--- Exercise prompt ---
Read the records below and copy each line that contains "only".

--- Saved entries ---

....

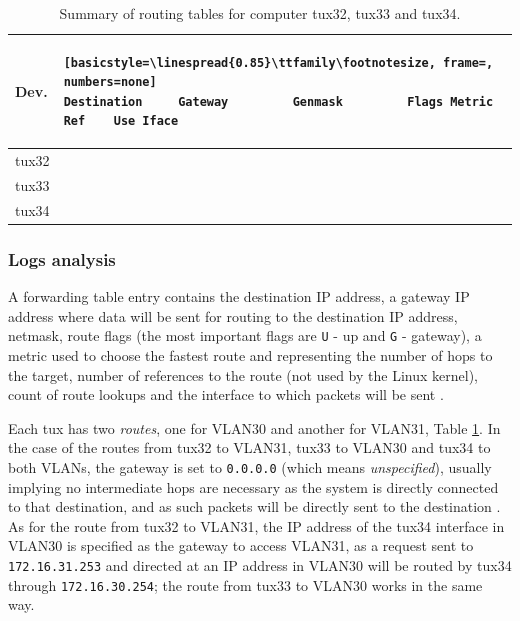 \documentclass[a4paper, 11pt]{report}
\begin{document}
\begin{table}[H]
    \small
    \begin{tabular}{l | l}
        \textbf{Dev.} & \begin{lstlisting}[basicstyle=\linespread{0.85}\ttfamily\footnotesize, frame=, numbers=none]
Destination     Gateway         Genmask         Flags Metric Ref    Use Iface
            \end{lstlisting} \\ \hline
        tux32 &  \\ \hline
        tux33 &  \\ \hline
        tux34 & 
    \end{tabular}
    \caption{Summary of routing tables for computer tux32, tux33 and tux34.}
    \label{tab:summary-routes}
\end{table}

\subsubsection{Logs analysis} \label{sec:Log3}

A forwarding table entry contains the destination IP address, a gateway IP address where data will be sent for routing to the destination IP address, netmask, route flags (the most important flags are \texttt{U} - up and \texttt{G} - gateway), a metric used to choose the fastest route and representing the number of hops to the target, number of references to the route (not used by the Linux kernel), count of route lookups and the interface to which packets will be sent \cite{man-route}.

Each tux has two \textit{routes}, one for VLAN30 and another for VLAN31, Table \ref{tab:summary-routes}.
In the case of the routes from tux32 to VLAN31, tux33 to VLAN30 and tux34 to both VLANs, the gateway is set to \texttt{0.0.0.0} (which means \textit{unspecified}), usually implying no intermediate hops are necessary as the system is directly connected to that destination, and as such packets will be directly sent to the destination \cite{routing-basics}.
As for the route from tux32 to VLAN31, the IP address of the tux34 interface in VLAN30 is specified as the gateway to access VLAN31, as a request sent to \texttt{172.16.31.253} and directed at an IP address in VLAN30 will be routed by tux34 through \texttt{172.16.30.254}; the route from tux33 to VLAN30 works in the same way. 
\end{document}
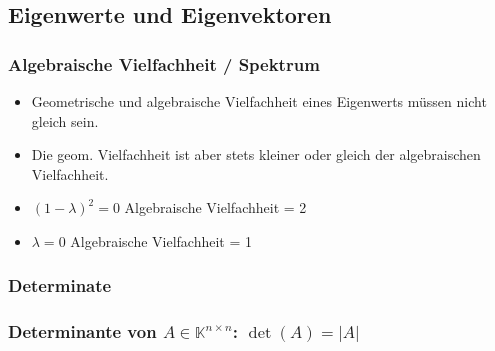 \documentclass[6pt,a4paper]{scrartcl}
\begin{document}
\begin{multicols*}{4}
\begin{itemize}
				\end{itemize}
		
				
		\subsection{Eigenwerte und Eigenvektoren}
			\subsubsection{Algebraische Vielfachheit / Spektrum}
				\begin{itemize}\itemsep0pt				
					\item Geometrische und algebraische Vielfachheit eines Eigenwerts müssen nicht gleich sein. 
					\item Die geom. Vielfachheit ist aber stets kleiner oder gleich der algebraischen Vielfachheit.
					\item $(1-\lambda)^{2} = 0$ \qquad Algebraische Vielfachheit = 2
					\item $\lambda = 0$ \qquad \qquad \qquad Algebraische Vielfachheit = 1
				\end{itemize}
			\subsubsection{Determinate}
			
			\subsubsection{Determinante von $A\in \mathbb K^{n\times n}$: $\det(A)=|A|$}


\end{multicols*}
\end{document}
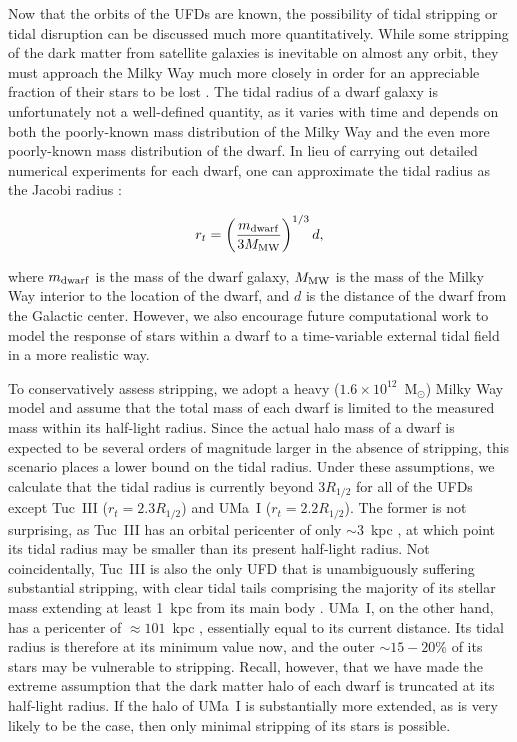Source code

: \documentclass[a4paper]{ar-1col}
\newcommand{\msun}        {M$_{\odot}$}
\begin{document}
Now that the orbits of the UFDs are known, the possibility of tidal
stripping or tidal disruption can be discussed much more
quantitatively.  While some stripping of the dark matter from
satellite galaxies is inevitable on almost any orbit, they must
approach the Milky Way much more closely in order for an appreciable
fraction of their stars to be lost \citep{penarrubia08}.  The tidal
radius of a dwarf galaxy is unfortunately not a well-defined quantity,
as it varies with time and depends on both the poorly-known mass
distribution of the Milky Way and the even more poorly-known mass
distribution of the dwarf.  In lieu of carrying out detailed numerical
experiments for each dwarf, one can approximate the tidal radius as
the Jacobi radius \citep{bt08}:

\begin{equation}
r_{t} = \left( \frac{m_{{\rm dwarf}}}{3M_{{\rm MW}}} \right)^{1/3} d,
\end{equation}

\noindent
where $m_{{\rm dwarf}}$ is the mass of the dwarf galaxy, $M_{{\rm
    MW}}$ is the mass of the Milky Way interior to the location of the
dwarf, and $d$ is the distance of the dwarf from the Galactic center.
However, we also encourage future computational work to model the
response of stars within a dwarf to a time-variable external tidal
field in a more realistic way.

To conservatively assess stripping, we adopt a heavy ($1.6 \times
10^{12}$~\msun) Milky Way model and assume that the total mass of each
dwarf is limited to the measured mass within its half-light radius.
Since the actual halo mass of a dwarf is expected to be several orders
of magnitude larger in the absence of stripping, this scenario places
a lower bound on the tidal radius.  Under these assumptions, we
calculate that the tidal radius is currently beyond $3 R_{1/2}$ for
all of the UFDs except Tuc~III ($r_{t} = 2.3 R_{1/2}$) and UMa~I
($r_{t} = 2.2 R_{1/2}$).  The former is not surprising, as Tuc~III has
an orbital pericenter of only $\sim3$~kpc
\citep{erkal18,simon18,fritz18}, at which point its tidal radius may
be smaller than its present half-light radius.  Not coincidentally,
Tuc~III is also the only UFD that is unambiguously suffering
substantial stripping, with clear tidal tails comprising the majority
of its stellar mass extending at least 1~kpc from its main body
\citep{drlica15,shipp18,li18b,erkal18}.  UMa~I, on the other hand, has
a pericenter of $\approx101$~kpc \citep{simon18,fritz18}, essentially
equal to its current distance.  Its tidal radius is therefore at its
minimum value now, and the outer $\sim15-20$\% of its stars may be
vulnerable to stripping.  Recall, however, that we have made the
extreme assumption that the dark matter halo of each dwarf is
truncated at its half-light radius.  If the halo of UMa~I is
substantially more extended, as is very likely to be the case, then
only minimal stripping of its stars is possible.
\end{document}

....

--- Result for this task ---
an orbital pericenter of only $\sim3$~kpc
Tuc~III is also the only UFD that is unambiguously suffering
only minimal stripping of its stars is possible.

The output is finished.